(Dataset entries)

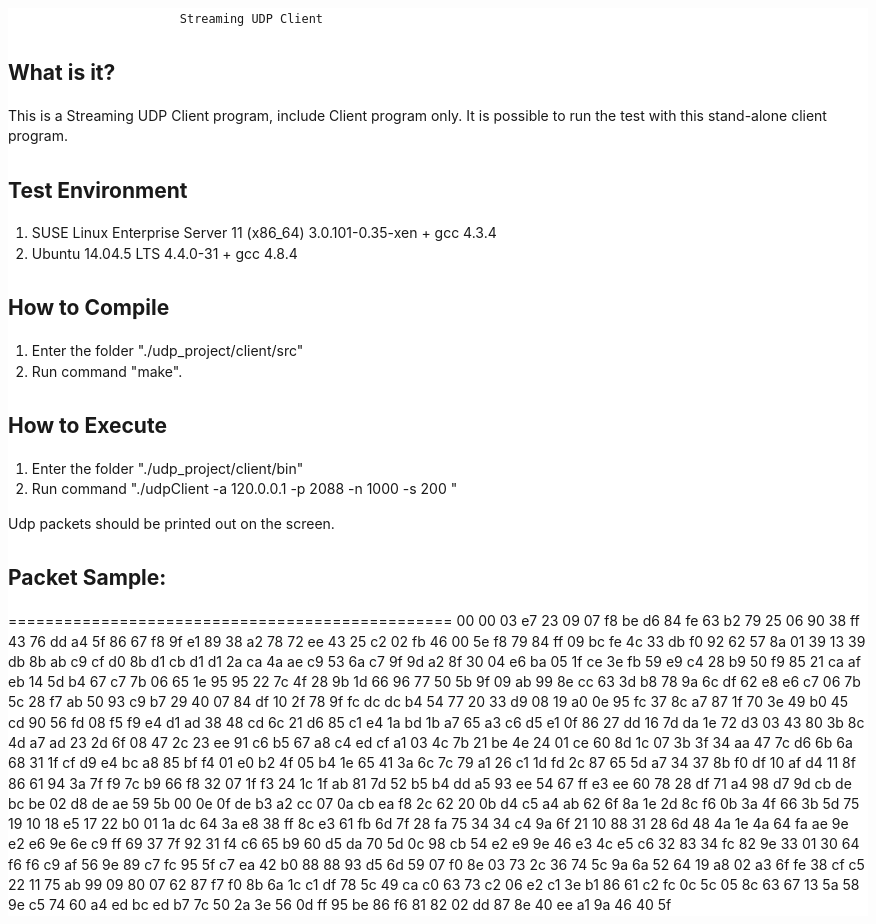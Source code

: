                             Streaming UDP Client 

  What is it?
  -----------
 This is a Streaming UDP Client program, include Client program only. It is possible to run the test with this stand-alone client program.

  Test Environment
  ------------------
 1.  SUSE Linux Enterprise Server 11 (x86_64)  3.0.101-0.35-xen  + gcc 4.3.4 
 2.  Ubuntu 14.04.5 LTS   4.4.0-31   +  gcc 4.8.4 

  How to Compile
  ------------------
 1. Enter the folder "./udp_project/client/src"
 2. Run command "make".


  How to Execute
  -------------
 1. Enter the folder "./udp_project/client/bin"
 2. Run command "./udpClient -a 120.0.0.1 -p 2088 -n 1000 -s 200 "
 
  Udp packets should be printed out on the screen.

  Packet Sample:
  ------------
================================================ 
00 00 03 e7 23 09 07 f8 be d6 84 fe 63 b2 79 25 
06 90 38 ff 43 76 dd a4 5f 86 67 f8 9f e1 89 38 
a2 78 72 ee 43 25 c2 02 fb 46 00 5e f8 79 84 ff 
09 bc fe 4c 33 db f0 92 62 57 8a 01 39 13 39 db 
8b ab c9 cf d0 8b d1 cb d1 d1 2a ca 4a ae c9 53 
6a c7 9f 9d a2 8f 30 04 e6 ba 05 1f ce 3e fb 59 
e9 c4 28 b9 50 f9 85 21 ca af eb 14 5d b4 67 c7 
7b 06 65 1e 95 95 22 7c 4f 28 9b 1d 66 96 77 50 
5b 9f 09 ab 99 8e cc 63 3d b8 78 9a 6c df 62 e8 
e6 c7 06 7b 5c 28 f7 ab 50 93 c9 b7 29 40 07 84 
df 10 2f 78 9f fc dc dc b4 54 77 20 33 d9 08 19 
a0 0e 95 fc 37 8c a7 87 1f 70 3e 49 b0 45 cd 90 
56 fd 08 f5 f9 e4 d1 ad 38 48 cd 6c 21 d6 85 c1 
e4 1a bd 1b a7 65 a3 c6 d5 e1 0f 86 27 dd 16 7d 
da 1e 72 d3 03 43 80 3b 8c 4d a7 ad 23 2d 6f 08 
47 2c 23 ee 91 c6 b5 67 a8 c4 ed cf a1 03 4c 7b 
21 be 4e 24 01 ce 60 8d 1c 07 3b 3f 34 aa 47 7c 
d6 6b 6a 68 31 1f cf d9 e4 bc a8 85 bf f4 01 e0 
b2 4f 05 b4 1e 65 41 3a 6c 7c 79 a1 26 c1 1d fd 
2c 87 65 5d a7 34 37 8b f0 df 10 af d4 11 8f 86 
61 94 3a 7f f9 7c b9 66 f8 32 07 1f f3 24 1c 1f 
ab 81 7d 52 b5 b4 dd a5 93 ee 54 67 ff e3 ee 60 
78 28 df 71 a4 98 d7 9d cb de bc be 02 d8 de ae 
59 5b 00 0e 0f de b3 a2 cc 07 0a cb ea f8 2c 62 
20 0b d4 c5 a4 ab 62 6f 8a 1e 2d 8c f6 0b 3a 4f 
66 3b 5d 75 19 10 18 e5 17 22 b0 01 1a dc 64 3a 
e8 38 ff 8c e3 61 fb 6d 7f 28 fa 75 34 34 c4 9a 
6f 21 10 88 31 28 6d 48 4a 1e 4a 64 fa ae 9e e2 
e6 9e 6e c9 ff 69 37 7f 92 31 f4 c6 65 b9 60 d5 
da 70 5d 0c 98 cb 54 e2 e9 9e 46 e3 4c e5 c6 32 
83 34 fc 82 9e 33 01 30 64 f6 f6 c9 af 56 9e 89 
c7 fc 95 5f c7 ea 42 b0 88 88 93 d5 6d 59 07 f0 
8e 03 73 2c 36 74 5c 9a 6a 52 64 19 a8 02 a3 6f 
fe 38 cf c5 22 11 75 ab 99 09 80 07 62 87 f7 f0 
8b 6a 1c c1 df 78 5c 49 ca c0 63 73 c2 06 e2 c1 
3e b1 86 61 c2 fc 0c 5c 05 8c 63 67 13 5a 58 9e 
c5 74 60 a4 ed bc ed b7 7c 50 2a 3e 56 0d ff 95 
be 86 f6 81 82 02 dd 87 8e 40 ee a1 9a 46 40 5f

EXERCISE: Please reproduce the entries above line by line, exactly, leaving out each image.

RESULT OF THE EXERCISE:
Source code

:                             Streaming UDP Client 

  What is it?
  -----------
 This is a Streaming UDP Client program, include Client program only. It is possible to run the test with this stand-alone client program.

  Test Environment
  ------------------
 1.  SUSE Linux Enterprise Server 11 (x86_64)  3.0.101-0.35-xen  + gcc 4.3.4 
 2.  Ubuntu 14.04.5 LTS   4.4.0-31   +  gcc 4.8.4 

  How to Compile
  ------------------
 1. Enter the folder "./udp_project/client/src"
 2. Run command "make".


  How to Execute
  -------------
 1. Enter the folder "./udp_project/client/bin"
 2. Run command "./udpClient -a 120.0.0.1 -p 2088 -n 1000 -s 200 "
 
  Udp packets should be printed out on the screen.

  Packet Sample:
  ------------
================================================ 
00 00 03 e7 23 09 07 f8 be d6 84 fe 63 b2 79 25 
06 90 38 ff 43 76 dd a4 5f 86 67 f8 9f e1 89 38 
a2 78 72 ee 43 25 c2 02 fb 46 00 5e f8 79 84 ff 
09 bc fe 4c 33 db f0 92 62 57 8a 01 39 13 39 db 
8b ab c9 cf d0 8b d1 cb d1 d1 2a ca 4a ae c9 53 
6a c7 9f 9d a2 8f 30 04 e6 ba 05 1f ce 3e fb 59 
e9 c4 28 b9 50 f9 85 21 ca af eb 14 5d b4 67 c7 
7b 06 65 1e 95 95 22 7c 4f 28 9b 1d 66 96 77 50 
5b 9f 09 ab 99 8e cc 63 3d b8 78 9a 6c df 62 e8 
e6 c7 06 7b 5c 28 f7 ab 50 93 c9 b7 29 40 07 84 
df 10 2f 78 9f fc dc dc b4 54 77 20 33 d9 08 19 
a0 0e 95 fc 37 8c a7 87 1f 70 3e 49 b0 45 cd 90 
56 fd 08 f5 f9 e4 d1 ad 38 48 cd 6c 21 d6 85 c1 
e4 1a bd 1b a7 65 a3 c6 d5 e1 0f 86 27 dd 16 7d 
da 1e 72 d3 03 43 80 3b 8c 4d a7 ad 23 2d 6f 08 
47 2c 23 ee 91 c6 b5 67 a8 c4 ed cf a1 03 4c 7b 
21 be 4e 24 01 ce 60 8d 1c 07 3b 3f 34 aa 47 7c 
d6 6b 6a 68 31 1f cf d9 e4 bc a8 85 bf f4 01 e0 
b2 4f 05 b4 1e 65 41 3a 6c 7c 79 a1 26 c1 1d fd 
2c 87 65 5d a7 34 37 8b f0 df 10 af d4 11 8f 86 
61 94 3a 7f f9 7c b9 66 f8 32 07 1f f3 24 1c 1f 
ab 81 7d 52 b5 b4 dd a5 93 ee 54 67 ff e3 ee 60 
78 28 df 71 a4 98 d7 9d cb de bc be 02 d8 de ae 
59 5b 00 0e 0f de b3 a2 cc 07 0a cb ea f8 2c 62 
20 0b d4 c5 a4 ab 62 6f 8a 1e 2d 8c f6 0b 3a 4f 
66 3b 5d 75 19 10 18 e5 17 22 b0 01 1a dc 64 3a 
e8 38 ff 8c e3 61 fb 6d 7f 28 fa 75 34 34 c4 9a 
6f 21 10 88 31 28 6d 48 4a 1e 4a 64 fa ae 9e e2 
e6 9e 6e c9 ff 69 37 7f 92 31 f4 c6 65 b9 60 d5 
da 70 5d 0c 98 cb 54 e2 e9 9e 46 e3 4c e5 c6 32 
83 34 fc 82 9e 33 01 30 64 f6 f6 c9 af 56 9e 89 
c7 fc 95 5f c7 ea 42 b0 88 88 93 d5 6d 59 07 f0 
8e 03 73 2c 36 74 5c 9a 6a 52 64 19 a8 02 a3 6f 
fe 38 cf c5 22 11 75 ab 99 09 80 07 62 87 f7 f0 
8b 6a 1c c1 df 78 5c 49 ca c0 63 73 c2 06 e2 c1 
3e b1 86 61 c2 fc 0c 5c 05 8c 63 67 13 5a 58 9e 
c5 74 60 a4 ed bc ed b7 7c 50 2a 3e 56 0d ff 95 
be 86 f6 81 82 02 dd 87 8e 40 ee a1 9a 46 40 5f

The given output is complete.